Powder to the people

Turiano believes there should be two or three pass ambassadors instead of one. The ambassador position, which was created 12 years ago by the Forest Service, is funded in part by Friends of Pathways. In the past, Patagonia, Outdoor Research and other private donations have helped fund the job. Pistono, who travels to Colorado and other mountain communities to talk about his job, has a unique role to give order to the chaos and mitigate real safety hazards on the pass. Before he was hired, he volunteered eight years of his time on the pass.

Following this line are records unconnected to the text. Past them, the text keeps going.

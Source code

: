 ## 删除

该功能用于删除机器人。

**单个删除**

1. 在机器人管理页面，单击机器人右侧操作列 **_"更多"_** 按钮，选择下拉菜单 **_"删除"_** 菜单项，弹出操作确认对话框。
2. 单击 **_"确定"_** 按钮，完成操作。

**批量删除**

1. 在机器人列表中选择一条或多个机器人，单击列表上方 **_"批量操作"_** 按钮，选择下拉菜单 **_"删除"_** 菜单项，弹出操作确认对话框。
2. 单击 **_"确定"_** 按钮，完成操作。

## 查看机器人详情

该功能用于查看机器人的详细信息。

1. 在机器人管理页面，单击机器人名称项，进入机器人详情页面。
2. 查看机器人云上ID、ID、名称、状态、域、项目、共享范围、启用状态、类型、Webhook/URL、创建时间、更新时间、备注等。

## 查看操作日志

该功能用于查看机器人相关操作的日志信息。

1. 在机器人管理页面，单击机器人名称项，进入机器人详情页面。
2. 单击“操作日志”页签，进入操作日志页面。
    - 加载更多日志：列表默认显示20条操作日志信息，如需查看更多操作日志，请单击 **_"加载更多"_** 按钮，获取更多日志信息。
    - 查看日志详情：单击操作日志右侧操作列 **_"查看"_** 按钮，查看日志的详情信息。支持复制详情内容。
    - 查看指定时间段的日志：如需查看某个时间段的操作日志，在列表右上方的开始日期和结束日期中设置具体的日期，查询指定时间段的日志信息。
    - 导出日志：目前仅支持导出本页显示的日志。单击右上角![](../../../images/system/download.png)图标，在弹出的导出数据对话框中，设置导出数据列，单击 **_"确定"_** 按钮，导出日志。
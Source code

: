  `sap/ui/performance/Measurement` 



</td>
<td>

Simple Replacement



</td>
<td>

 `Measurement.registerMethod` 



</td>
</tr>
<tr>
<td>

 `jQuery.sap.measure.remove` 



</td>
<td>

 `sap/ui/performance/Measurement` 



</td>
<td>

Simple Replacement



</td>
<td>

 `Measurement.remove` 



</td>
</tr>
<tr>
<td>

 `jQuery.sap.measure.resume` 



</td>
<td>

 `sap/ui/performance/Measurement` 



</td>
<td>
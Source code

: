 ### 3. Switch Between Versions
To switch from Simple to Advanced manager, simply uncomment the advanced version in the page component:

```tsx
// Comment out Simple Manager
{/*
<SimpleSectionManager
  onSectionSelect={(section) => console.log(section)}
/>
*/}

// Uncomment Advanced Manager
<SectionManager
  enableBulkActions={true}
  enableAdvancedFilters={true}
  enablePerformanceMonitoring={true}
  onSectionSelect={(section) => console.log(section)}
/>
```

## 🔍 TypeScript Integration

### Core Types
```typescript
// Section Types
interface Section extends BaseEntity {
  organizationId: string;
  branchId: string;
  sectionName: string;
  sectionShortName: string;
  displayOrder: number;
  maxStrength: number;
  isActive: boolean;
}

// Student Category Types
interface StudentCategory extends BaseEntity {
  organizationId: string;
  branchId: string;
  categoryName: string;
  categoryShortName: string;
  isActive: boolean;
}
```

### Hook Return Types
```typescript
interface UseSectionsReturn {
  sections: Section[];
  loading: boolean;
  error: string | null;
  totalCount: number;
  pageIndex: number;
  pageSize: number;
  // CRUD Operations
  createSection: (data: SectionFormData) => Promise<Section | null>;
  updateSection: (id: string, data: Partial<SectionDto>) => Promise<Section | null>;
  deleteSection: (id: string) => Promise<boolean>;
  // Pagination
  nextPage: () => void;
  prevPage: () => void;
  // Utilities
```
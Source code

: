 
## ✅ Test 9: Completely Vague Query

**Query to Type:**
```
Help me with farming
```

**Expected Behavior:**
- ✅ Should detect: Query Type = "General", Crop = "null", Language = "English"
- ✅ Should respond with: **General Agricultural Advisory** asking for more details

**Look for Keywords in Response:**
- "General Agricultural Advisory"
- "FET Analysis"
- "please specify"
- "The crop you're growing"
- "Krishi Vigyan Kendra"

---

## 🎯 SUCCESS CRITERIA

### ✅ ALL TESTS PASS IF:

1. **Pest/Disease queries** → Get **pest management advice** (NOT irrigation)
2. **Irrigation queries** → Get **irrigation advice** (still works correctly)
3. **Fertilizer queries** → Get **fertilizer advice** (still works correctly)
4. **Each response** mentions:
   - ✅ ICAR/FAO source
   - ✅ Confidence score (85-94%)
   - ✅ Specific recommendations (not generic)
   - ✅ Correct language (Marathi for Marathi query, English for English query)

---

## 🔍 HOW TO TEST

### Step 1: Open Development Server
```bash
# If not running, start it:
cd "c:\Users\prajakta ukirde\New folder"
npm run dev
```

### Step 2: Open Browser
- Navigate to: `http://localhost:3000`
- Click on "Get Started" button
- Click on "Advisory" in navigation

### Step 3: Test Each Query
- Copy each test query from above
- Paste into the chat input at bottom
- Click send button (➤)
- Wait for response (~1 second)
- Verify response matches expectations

“I always try to do my stuff from a guideline perspective, not from a rule perspective. When it’s a safety issue, I’ll be a little more authoritative, like telling people to wait when someone else is skiing below them and at risk,” Pistono explained. The way he sees it, he has five responsibilities: 1) Always work with the agencies: Search and Rescue, the state highway departments, and the Forest Service. 2) Take care of problems as they arise whether it’s with hitchhiking, parking or dogs. 3) Encourage carpooling and parking tight. 4) Encourage skiers and snowboarders to ride with respect and humility. 5) Spread the good word.

“Good powder gets people in the most amazing mood,” Pistono smiled. “It’s really the best drug.” PJH

(Photo: sargent schutt)

(Photo: sargent schutt)

In the Pit with Pistono

Teton Pass Ambassador Jay Pistono uses a serrated edge knife clipped to the bottom of a ski pole to cut around the extended column test pit he creates every day. First, he digs down about five feet with a shovel and then presses down on top, counting the number of times he compresses the snow before it fractures. There was a partial propagation at 17, giving the snow a quality rating of 2. Without getting too deep into the science of it, he says, the snow is more faceted than normal and has deep slab instability at the foundation. “In places it is starting to mend, but this snow pack is a weak snow pack,” he said.

Respect for the backcountry is an essential component of what Pistono teaches. He has given his avalanche course, which includes a burial pit simulating what it feels like to be in a real avalanche, to his wife Patricia and two kids, David, 25, and Mary Elizabeth, 22. He’s also worked with U.S. Special Forces for winter training and has hosted the Wounded Warriors veterans program.

“Being in the backcountry can be pretty simple and very humbling and healing. The thing about a lot of these wild areas that can be available to all of us is that it’s the place that’s important,” Pistono said.

The avalanche report is updated every day by the Bridger Teton Avalanche Center, a division of the US Forest Service. You can log a weather and snow observation on the website: www.jhavalanche.org/index.php.